--- EXERCISE PROMPT ---
Look through the entries below and return all lines including the word "stored".

== Segment start ==

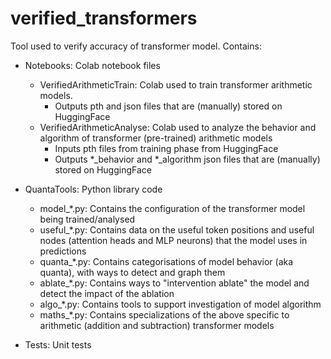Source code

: # verified_transformers
Tool used to verify accuracy of transformer model. Contains:

- Notebooks: Colab notebook files
  - VerifiedArithmeticTrain: Colab used to train transformer arithmetic models. 
    - Outputs pth and json files that are (manually) stored on HuggingFace
  - VerifiedArithmeticAnalyse: Colab used to analyze the behavior and algorithm of transformer (pre-trained) arithmetic models
      - Inputs pth files from training phase from HuggingFace
      - Outputs *_behavior and *_algorithm json files that are (manually) stored on HuggingFace
      
- QuantaTools: Python library code
  - model_*.py: Contains the configuration of the transformer model being trained/analysed
  - useful_*.py: Contains data on the useful token positions and useful nodes (attention heads and MLP neurons) that the model uses in predictions
  - quanta_*.py: Contains categorisations of model behavior (aka quanta), with ways to detect and graph them 
  - ablate_*.py: Contains ways to "intervention ablate" the model and detect the impact of the ablation
  - algo_*.py: Contains tools to support investigation of model algorithm
  - maths_*.py: Contains specializations of the above specific to arithmetic (addition and subtraction) transformer models
          
- Tests: Unit tests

== Segment end ==

--- RESPONSE TO THIS EXERCISE ---
    - Outputs pth and json files that are (manually) stored on HuggingFace
      - Outputs *_behavior and *_algorithm json files that are (manually) stored on HuggingFace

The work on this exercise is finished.